En hébreu, image (au sens d'homme créé à l'image de Dieu) se dit tsélém, mot qui renvoie au photographe - tsalam, et à la racine commune -tsel- ombre.

Dans "La peinture et le mal", il parle du Saint-Suaire comme de la première peinture, quelque part entre présence et absence, entre plein et creux, entre réel, imaginaire et symbolique. N'est-ce pas là aussi une manière de parler de la photographie, qui d’ailleurs est ce qui a permis de fonder la valeur du Saint-Suaire, en révélant l'image du corps (supposé) du Christ.


Scène 2

Un homme assis regarde la télévision, sans le son. C’est un écrivain.

Annonciation : révélation, par la voix, de la venue de l'Incarnation (une Parole faite Image). La peinture, c'est faire voir ce qui s'entend.

Epiphanie : révélation de l'image au monde (adoration des rois mages), perception claire, plurielle, brève, euphorique du mouvement du monde (Joyce).
Le carnaval commence à l'Epiphanie (6 janvier).

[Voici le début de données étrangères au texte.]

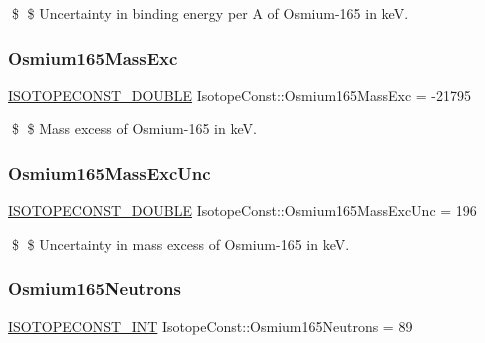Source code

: \$ \$ Uncertainty in binding energy per A of Osmium-\/165 in keV. \mbox{\label{group___isotope_const-_osmium-_os165_gaf95b7337896f76e86deba2ab30db945a}} 
\subsubsection{\texorpdfstring{Osmium165\+Mass\+Exc}{Osmium165MassExc}}
{\footnotesize\ttfamily \mbox{\hyperlink{group___isotope_const-_macros_ga8f45a7272ce02c0b4c65c44636ed719a}{I\+S\+O\+T\+O\+P\+E\+C\+O\+N\+S\+T\+\_\+\+D\+O\+U\+B\+LE}} Isotope\+Const\+::\+Osmium165\+Mass\+Exc = -\/21795}

\$ \$ Mass excess of Osmium-\/165 in keV. \mbox{\label{group___isotope_const-_osmium-_os165_gad191f765634e6bf71adc181cbbb7ede2}} 
\subsubsection{\texorpdfstring{Osmium165\+Mass\+Exc\+Unc}{Osmium165MassExcUnc}}
{\footnotesize\ttfamily \mbox{\hyperlink{group___isotope_const-_macros_ga8f45a7272ce02c0b4c65c44636ed719a}{I\+S\+O\+T\+O\+P\+E\+C\+O\+N\+S\+T\+\_\+\+D\+O\+U\+B\+LE}} Isotope\+Const\+::\+Osmium165\+Mass\+Exc\+Unc = 196}

\$ \$ Uncertainty in mass excess of Osmium-\/165 in keV. \mbox{\label{group___isotope_const-_osmium-_os165_gacee42559e9e31d7258de50961d0b44ff}} 
\subsubsection{\texorpdfstring{Osmium165\+Neutrons}{Osmium165Neutrons}}
{\footnotesize\ttfamily \mbox{\hyperlink{group___isotope_const-_macros_ga5f18360b3e99483a35c32d789e62621c}{I\+S\+O\+T\+O\+P\+E\+C\+O\+N\+S\+T\+\_\+\+I\+NT}} Isotope\+Const\+::\+Osmium165\+Neutrons = 89}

Pentecôte : descente de l'Esprit-Saint sur les Apôtres qui se trouvent envahis par la Grâce et possèdent alors le don des langues (contraire de la dispersion babelienne) => Le Greco

Thomas : celui qui ne croit pas, qui veut toucher l’image pour croire enfin à la réalité.

L’église dans les prés


On arrive par une route qui sillonne une campagne verdoyante, vallonnée, où les prés se juxtaposent harmonieusement jusqu'à la limite des épais bois de résineux. Le soleil a atteint son zénith dans un ciel d'azur serein, lorsque nous pénétrons dans l'église blanche et rose, dont les murs semblent avoir été repeint la veille - impression courante en Bavière, les églises sont pimpantes, comme si elles voulaient annoncer par la fraîcheur de leurs couleurs l'éblouissement qu'elles abritent.
Après avoir franchi les quelques mètres sous la tribune de l’orgue, nous voilà dans l’immense nef ovale, baignée d'une intense lumière, alliage de la blancheur de ses murs et du ruissellement de ses ors.
Le regard se dirige vers la voûte, et c'est comme une chute à l’envers qui se produit. Un tournoiement qui nous emmène vers l'infini des cieux - ambre, azur et rose - auxquels on accède par une gigantesque porte dressée dans l'azur, encadrée par quatre colonnes de marbre rose, et peuplés d'anges et de saints aux vêtements somptueux - rouge carmin, vert pâle, or et azur - qui entourent un Christ en gloire trônant sur un arc-en-ciel. D'un choeur invisible jaillissent les premières notes d’une louange de gloire. L'impétueuse musique d'un Gloria fait vibrer les innombrables sculptures, qui s'animent et se joignent au mouvement. Les voix des soprano s'élancent de concert et se tressent en une guirlande de notes cristallines, se mêlant aux rameaux de palmiers, s'enroulant en invisibles pampres autour des colonnes.
Les anges s'envolent dans une houle puissante, les putti forment une farandole de liesse, soulevant des volutes de poussière d'argent, les saints et les prophètes tressaillent, le marbre s'étire, se cambre, se tord, s'arrache de son socle, s'envole dans un frémissement doré, emportés par le souffle divin.
Deux putti soutiennent les rideaux turquoise et or de la chaire qui semblent toujours sur le point de retomber. Sur un côté de cette tour baroque soutenue par un ange éfféminé, symphonie de courbes et contre-courbes, de marbre rose à peine visible sous la profusion d'or, un autre angelot s'affaire autour d'une petite ruche d'où s'échappent des abeilles d’or.
L'entrée du choeur est encadrée par trois colonnes de marbre gris-bleu évoquant les mouvements de l'eau dans un bras de mer sablonneux. Nous sommes transposés dans une grotte merveilleuse où le tourbillon houleux qui nous emporte vers le ciel est l'écho du flux de la mer et du fracas des vagues sur cette grotte, qui, au passage, dépose écume et coquillages qui se pétrifient alors.
Dans sa blanche splendeur, toute l'église se transforme en une pulvérulence de joie. Les chairs des acteurs de cette pièce de théâtre, toujours recommencée, se dissolvent dans une vertigineuse ascension dorée.